There’s gonna be a picnic in heaven and I’m gonna be there. There’ll be a great big table in heaven, with plenty of food to share…my daughter wants to listen to this every day.
“Nanu and Poppy and Grandma and Grampa will be there together, right?” she asks. “And all the people from California too!”
I laugh. Then she looks straight at me and says, “And Gracie and Ewan. They won’t be sick.”

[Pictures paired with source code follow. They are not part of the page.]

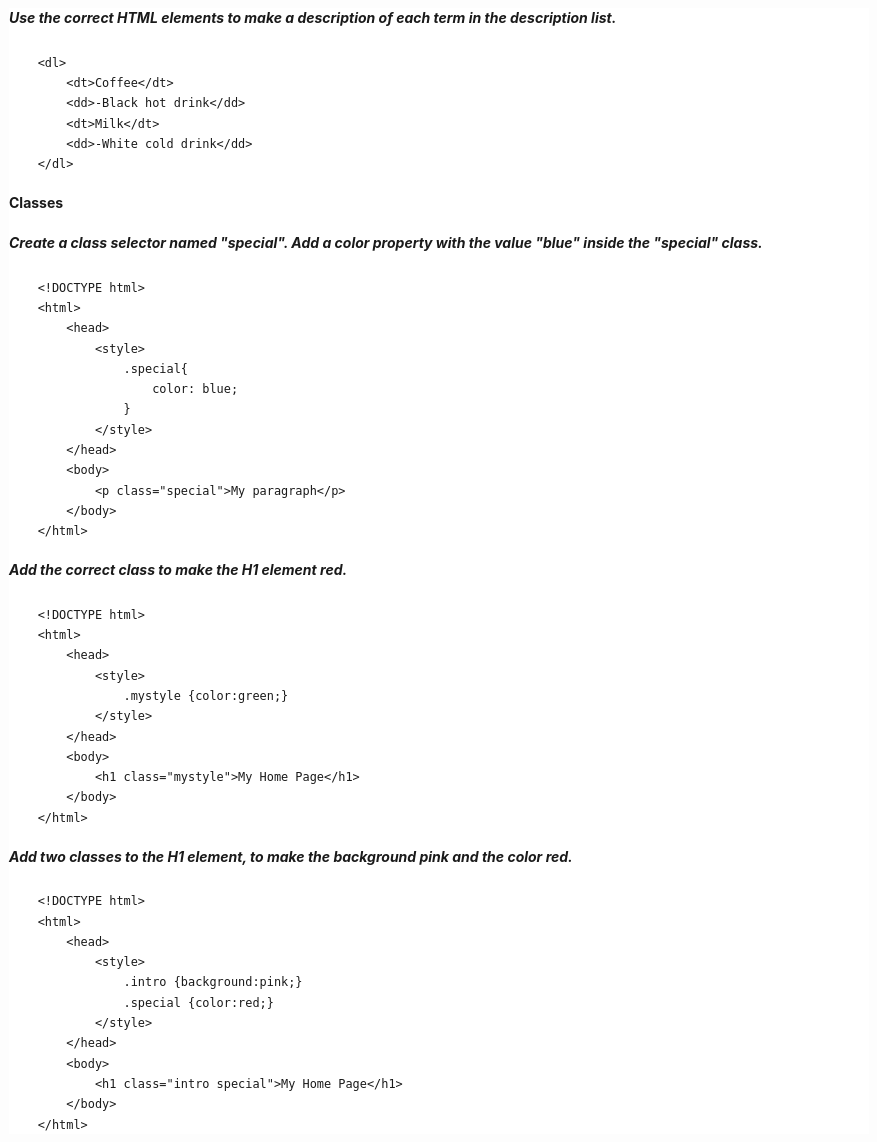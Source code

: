##### Use the correct HTML elements to make a description of each term in the description list.
        <dl>
            <dt>Coffee</dt>
            <dd>-Black hot drink</dd>
            <dt>Milk</dt>
            <dd>-White cold drink</dd>
        </dl>

#### Classes

##### Create a class selector named "special". Add a color property with the value "blue" inside the "special" class.
        <!DOCTYPE html>
        <html>
            <head>
                <style>
                    .special{
                        color: blue;
                    }
                </style>
            </head>
            <body>
                <p class="special">My paragraph</p>
            </body>
        </html>

##### Add the correct class to make the H1 element red.
        <!DOCTYPE html>
        <html>
            <head>
                <style>
                    .mystyle {color:green;}
                </style>
            </head>
            <body>
                <h1 class="mystyle">My Home Page</h1>
            </body>
        </html>

##### Add two classes to the H1 element, to make the background pink and the color red.
        <!DOCTYPE html>
        <html>
            <head>
                <style>
                    .intro {background:pink;}
                    .special {color:red;}
                </style>
            </head>
            <body>
                <h1 class="intro special">My Home Page</h1>
            </body>
        </html>
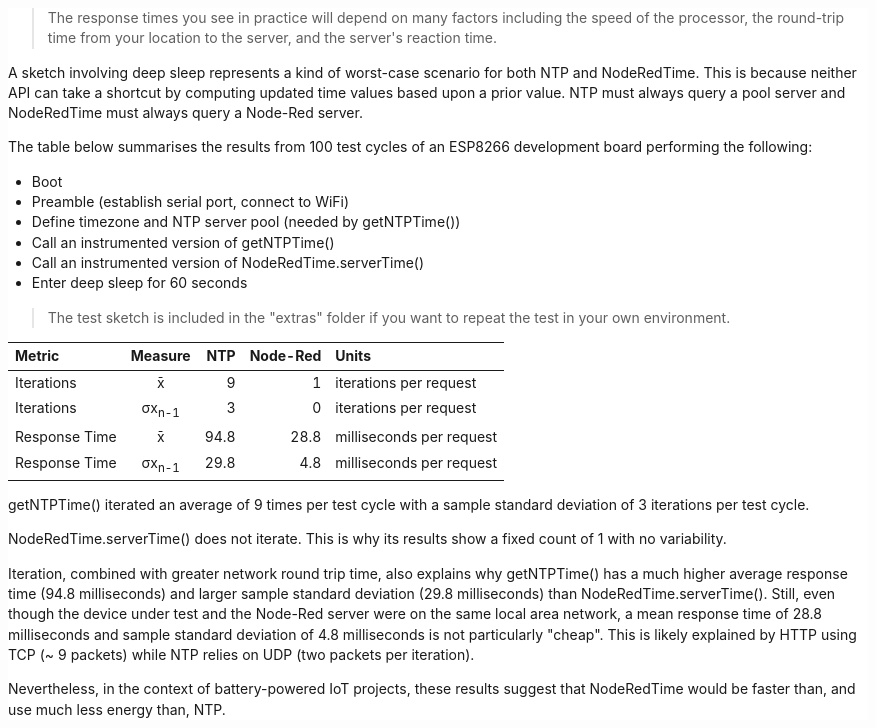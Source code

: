 > The response times you see in practice will depend on many factors including the speed of the processor, the round-trip time from your location to the server, and the server's reaction time.

A sketch involving deep sleep represents a kind of worst-case scenario for both NTP and NodeRedTime. This is because neither API can take a shortcut by computing updated time values based upon a prior value. NTP must always query a pool server and NodeRedTime must always query a Node-Red server.

The table below summarises the results from 100 test cycles of an ESP8266 development board performing the following:

* Boot
* Preamble (establish serial port, connect to WiFi)
* Define timezone and NTP server pool (needed by getNTPTime())
* Call an instrumented version of getNTPTime()
* Call an instrumented version of NodeRedTime.serverTime()
* Enter deep sleep for 60 seconds

> The test sketch is included in the "extras" folder if you want to repeat the test in your own environment.

Metric       |Measure         |NTP |Node-Red |Units
:------------|:--------------:|---:|--------:|:-----
Iterations   |x̄               |9   |1        |iterations per request
Iterations   |σx<sub>n-1</sub>|3   |0        |iterations per request
Response Time|x̄               |94.8|28.8     |milliseconds per request
Response Time|σx<sub>n-1</sub>|29.8|4.8      |milliseconds per request

getNTPTime() iterated an average of 9 times per test cycle with a sample standard deviation of 3 iterations per test cycle.

NodeRedTime.serverTime() does not iterate. This is why its results show a fixed count of 1 with no variability.

Iteration, combined with greater network round trip time, also explains why getNTPTime() has a much higher average response time (94.8 milliseconds) and larger sample standard deviation (29.8 milliseconds) than NodeRedTime.serverTime(). Still, even though the device under test and the Node-Red server were on the same local area network, a mean response time of 28.8 milliseconds and sample standard deviation of 4.8 milliseconds is not particularly "cheap". This is likely explained by HTTP using TCP (~ 9 packets) while NTP relies on UDP (two packets per iteration).

Nevertheless, in the context of battery-powered IoT projects, these results suggest that NodeRedTime would be faster than, and use much less energy than, NTP.
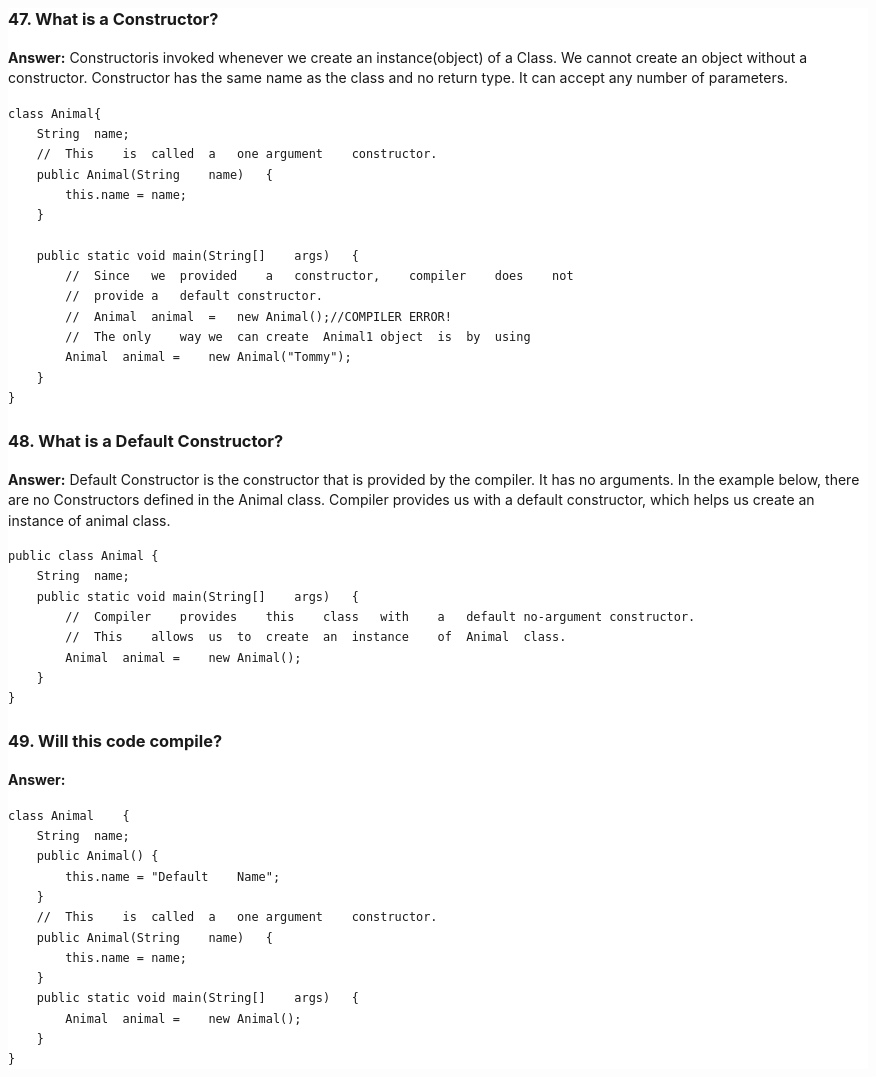 ### 47. What is a Constructor?

**Answer:**
Constructoris invoked whenever we create an instance(object) of a Class. We cannot create an object
without a constructor.
Constructor has the same name as the class and no return type. It can accept any number of parameters.

```
class Animal{
	String	name;
	//	This	is	called	a	one	argument	constructor.
	public Animal(String	name)	{
		this.name =	name;
	}

	public static void main(String[]	args)	{
		//	Since	we	provided	a	constructor,	compiler	does	not
		//	provide	a	default	constructor.
		//	Animal	animal	=	new	Animal();//COMPILER	ERROR!
		//	The	only	way	we	can	create	Animal1	object	is	by	using
		Animal	animal =	new Animal("Tommy");
	}
}
```

### 48. What is a Default Constructor?

**Answer:**
Default Constructor is the constructor that is provided by the compiler. It has no arguments. In the
example below, there are no Constructors defined in the Animal class. Compiler provides us with a
default constructor, which helps us create an instance of animal class.

```
public class Animal	{
	String	name;
	public static void main(String[]	args)	{
		//	Compiler	provides	this	class	with	a	default	no-argument	constructor.
		//	This	allows	us	to	create	an	instance	of	Animal	class.
		Animal	animal =	new Animal();
	}
}
```

### 49. Will this code compile?

**Answer:**

```
class Animal	{
	String	name;
	public Animal()	{
		this.name =	"Default	Name";
	}
	//	This	is	called	a	one	argument	constructor.
	public Animal(String	name)	{
		this.name =	name;
	}
	public static void main(String[]	args)	{
		Animal	animal =	new Animal();
	}
}
```
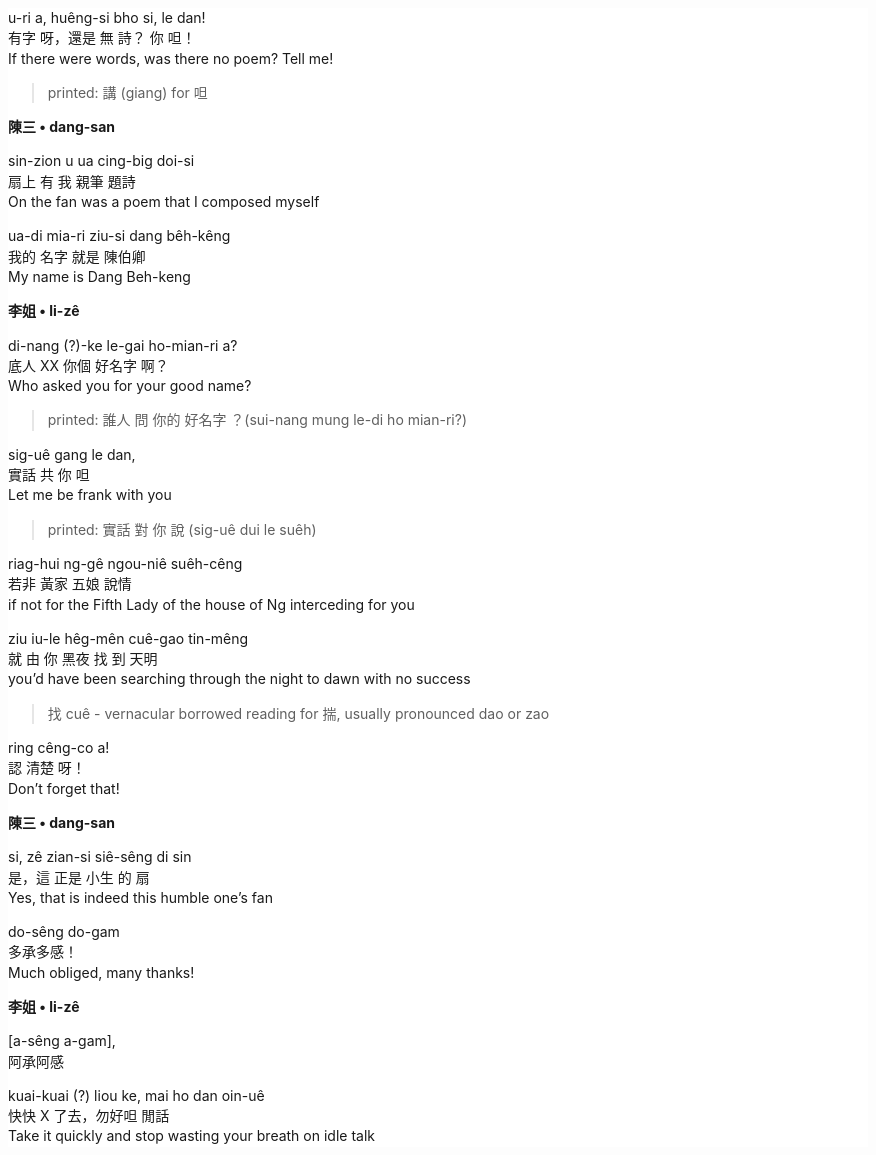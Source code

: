 u-ri a, huêng-si bho si, le dan!<br/>
有字 呀，還是 無 詩？ 你 呾！<br/>
If there were words, was there no poem? Tell me!

> printed: 講 (giang) for 呾

**陳三 • dang-san**

sin-zion u ua cing-big doi-si<br/>
扇上 有 我 親筆 題詩<br/>
On the fan was a poem that I composed myself

ua-di mia-ri ziu-si dang bêh-kêng<br/>
我的 名字 就是 陳伯卿<br/>
My name is Dang Beh-keng

**李姐 • li-zê**

di-nang (?)-ke le-gai ho-mian-ri a?<br/>
底人 XX 你個 好名字 啊？<br/>
Who asked you for your good name?

> printed: 誰人 問 你的 好名字 ？(sui-nang mung le-di ho mian-ri?)

sig-uê gang le dan,<br/>
實話 共 你 呾<br/>
Let me be frank with you

> printed: 實話 對 你 說 (sig-uê dui le suêh)

riag-hui ng-gê ngou-niê suêh-cêng<br/>
若非 黃家 五娘 說情<br/>
if not for the Fifth Lady of the house of Ng interceding for you

ziu iu-le hêg-mên cuê-gao tin-mêng<br/>
就 由 你 黑夜 找 到 天明<br/>
you’d have been searching through the night to dawn with no success

> 找 cuê - vernacular borrowed reading for 揣, usually pronounced dao or zao

ring cêng-co a!<br/>
認 清楚 呀！<br/>
Don’t forget that!

**陳三 • dang-san**

si, zê zian-si siê-sêng di sin<br/>
是，這 正是 小生 的 扇<br/>
Yes, that is indeed this humble one’s fan

do-sêng do-gam<br/>
多承多感！<br/>
Much obliged, many thanks!

**李姐 • li-zê**

[a-sêng a-gam],<br/>
阿承阿感<br/>

kuai-kuai (?) liou ke, mai ho dan oin-uê<br/>
快快 X 了去，勿好呾 閒話<br/>
Take it quickly and stop wasting your breath on idle talk
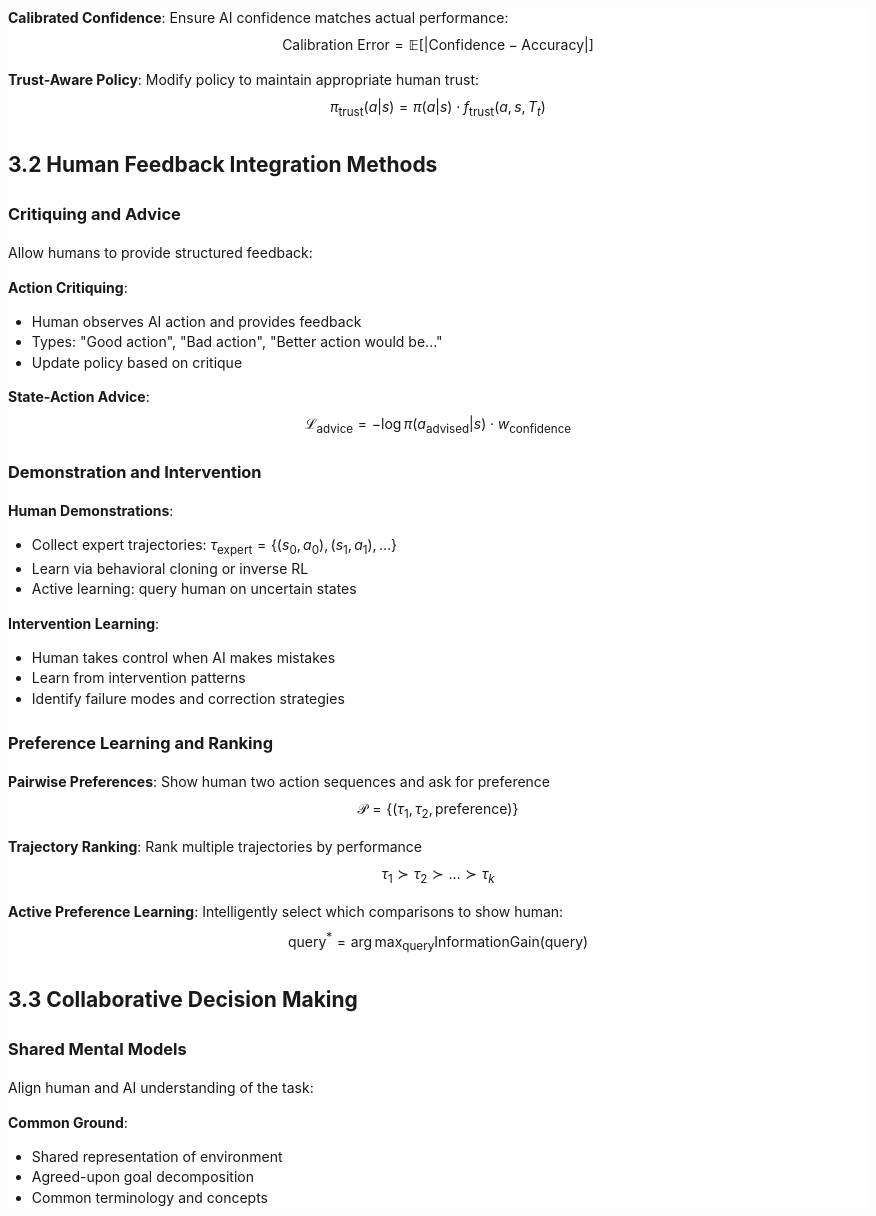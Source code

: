 **Calibrated Confidence**:
Ensure AI confidence matches actual performance:
$$\text{Calibration Error} = \mathbb{E}[|\text{Confidence} - \text{Accuracy}|]$$

**Trust-Aware Policy**:
Modify policy to maintain appropriate human trust:
$$\pi_{\text{trust}}(a|s) = \pi(a|s) \cdot f_{\text{trust}}(a, s, T_t)$$

## 3.2 Human Feedback Integration Methods

### Critiquing and Advice
Allow humans to provide structured feedback:

**Action Critiquing**:
- Human observes AI action and provides feedback
- Types: "Good action", "Bad action", "Better action would be..."
- Update policy based on critique

**State-Action Advice**:
$$\mathcal{L}_{\text{advice}} = -\log \pi(a_{\text{advised}} | s) \cdot w_{\text{confidence}}$$

### Demonstration and Intervention

**Human Demonstrations**:
- Collect expert trajectories: $\tau_{\text{expert}} = \{(s_0, a_0), (s_1, a_1), \ldots\}$
- Learn via behavioral cloning or inverse RL
- Active learning: query human on uncertain states

**Intervention Learning**:
- Human takes control when AI makes mistakes
- Learn from intervention patterns
- Identify failure modes and correction strategies

### Preference Learning and Ranking

**Pairwise Preferences**:
Show human two action sequences and ask for preference
$$\mathcal{P} = \{(\tau_1, \tau_2, \text{preference})\}$$

**Trajectory Ranking**:
Rank multiple trajectories by performance
$$\tau_1 \succ \tau_2 \succ \ldots \succ \tau_k$$

**Active Preference Learning**:
Intelligently select which comparisons to show human:
$$\text{query}^* = \arg\max_{\text{query}} \text{InformationGain}(\text{query})$$

## 3.3 Collaborative Decision Making

### Shared Mental Models
Align human and AI understanding of the task:

**Common Ground**:
- Shared representation of environment
- Agreed-upon goal decomposition  
- Common terminology and concepts
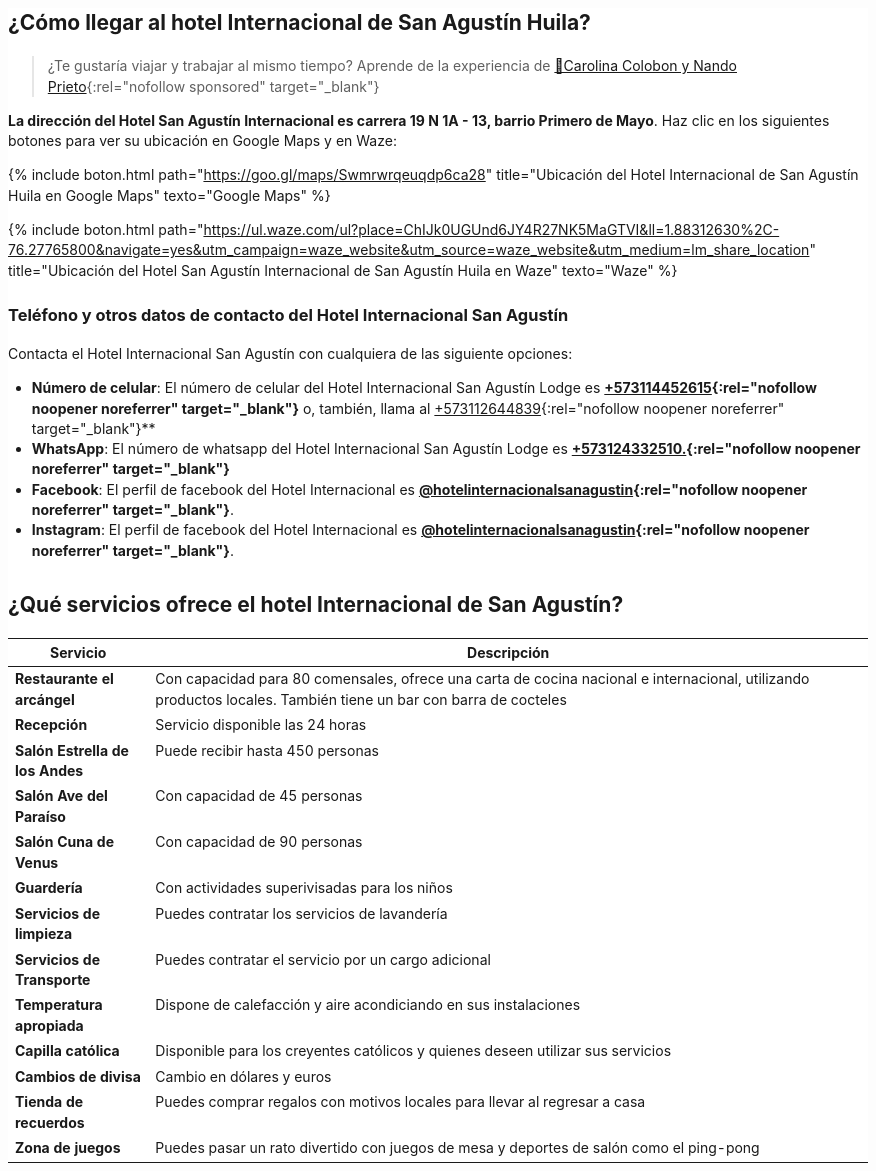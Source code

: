 ## ¿Cómo llegar al hotel Internacional de San Agustín Huila?

>¿Te gustaría viajar y trabajar al mismo tiempo? Aprende de la experiencia de [🎒Carolina Colobon y Nando Prieto](https://go.hotmart.com/Y72308599B?dp=1){:rel="nofollow sponsored" target="_blank"}

**La dirección del Hotel San Agustín Internacional es carrera 19 N 1A - 13, barrio Primero de Mayo**. Haz clic en los siguientes botones para ver su ubicación en Google Maps y en Waze:

{% include boton.html path="https://goo.gl/maps/Swmrwrqeuqdp6ca28" title="Ubicación del Hotel Internacional de San Agustín Huila en Google Maps" texto="Google Maps" %}

{% include boton.html path="https://ul.waze.com/ul?place=ChIJk0UGUnd6JY4R27NK5MaGTVI&ll=1.88312630%2C-76.27765800&navigate=yes&utm_campaign=waze_website&utm_source=waze_website&utm_medium=lm_share_location" title="Ubicación del Hotel San Agustín Internacional de San Agustín Huila en Waze" texto="Waze" %}

### Teléfono y otros datos de contacto del Hotel Internacional San Agustín

Contacta el Hotel Internacional San Agustín con cualquiera de las siguiente opciones:

* **Número de celular**: El número de celular del Hotel Internacional San Agustín Lodge es **[+573114452615](tel:+573114452615 "Celular del Hotel Internacional San Agustín de San Agustín Huila"){:rel="nofollow noopener noreferrer" target="_blank"}** o, también, llama al [+573112644839](tel:+573112644839 "Celular del Hotel Internacional San Agustín de San Agustín Huila"){:rel="nofollow noopener noreferrer" target="_blank"}**
* **WhatsApp**: El número de whatsapp del Hotel Internacional San Agustín Lodge es **[+573124332510.](https://wa.me/573124332510 "whatsapp del Hotel Internacional San Agustín de San Agustín Huila"){:rel="nofollow noopener noreferrer" target="_blank"}**
* **Facebook**: El perfil de facebook del Hotel Internacional es **[@hotelinternacionalsanagustin](https://www.facebook.com/hotelinternacionalsanagustin/ "Facebook del Hotel Internacional San Agustín de San Agustín Huila"){:rel="nofollow noopener noreferrer" target="_blank"}**.
* **Instagram**: El perfil de facebook del Hotel Internacional es **[@hotelinternacionalsanagustin](https://www.instagram.com/hotelinternacionalsanagustin/ "Instagram del Hotel Internacional San Agustín de San Agustín Huila"){:rel="nofollow noopener noreferrer" target="_blank"}**.

## ¿Qué servicios ofrece el hotel Internacional de San Agustín?

| Servicio | Descripción |
|---|---|
| **Restaurante el arcángel** | Con capacidad para 80 comensales, ofrece una carta de cocina nacional e internacional, utilizando productos locales. También tiene un bar con barra de cocteles |
| **Recepción** | Servicio disponible las 24 horas |
| **Salón Estrella de los Andes** | Puede recibir hasta 450 personas |
| **Salón Ave del Paraíso** | Con capacidad de 45 personas |
| **Salón Cuna de Venus** | Con capacidad de 90 personas |
| **Guardería** | Con actividades superivisadas para los niños |
| **Servicios de limpieza** | Puedes contratar los servicios de lavandería |
| **Servicios de Transporte** | Puedes contratar el servicio por un cargo adicional |
| **Temperatura apropiada** | Dispone de calefacción y aire acondiciando en sus instalaciones |
| **Capilla católica** | Disponible para los creyentes católicos y quienes deseen utilizar sus servicios |
| **Cambios de divisa** | Cambio en dólares y euros |
| **Tienda de recuerdos** | Puedes comprar regalos con motivos locales para llevar al regresar a casa |
| **Zona de juegos** | Puedes pasar un rato divertido con juegos de mesa y deportes de salón como el ping-pong |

They are acquaintances, grandchild of a colleague’s wife and daughter of a woman I’ve only met three or four times. But children, little ones, barely in Kindergarten and fighting cancerous tumour in their gut, cancer in their bones, body turning against fresh life. She says it and I cannot hold back the tears. Weeping for the surprise of it, for the hope of it, my innocent child so excited for the picnic in heaven, for the world of her longings, where all the fun grandparents will be together, everyone will enjoy watermelon at the endless table, and the bodies of babies will not betray them.
There’s gonna be a picnic in heaven…we need this hope. We need autumn days full of sunshine and bright leaves to fill us up before the bitter weeks of winter and its uncomfortable beauty. We need promise to hold us through the dark days, joy to turn back to and say, But I know God was there, He was there, and He was there. He must be here somewhere now too. We need picnics to dream of.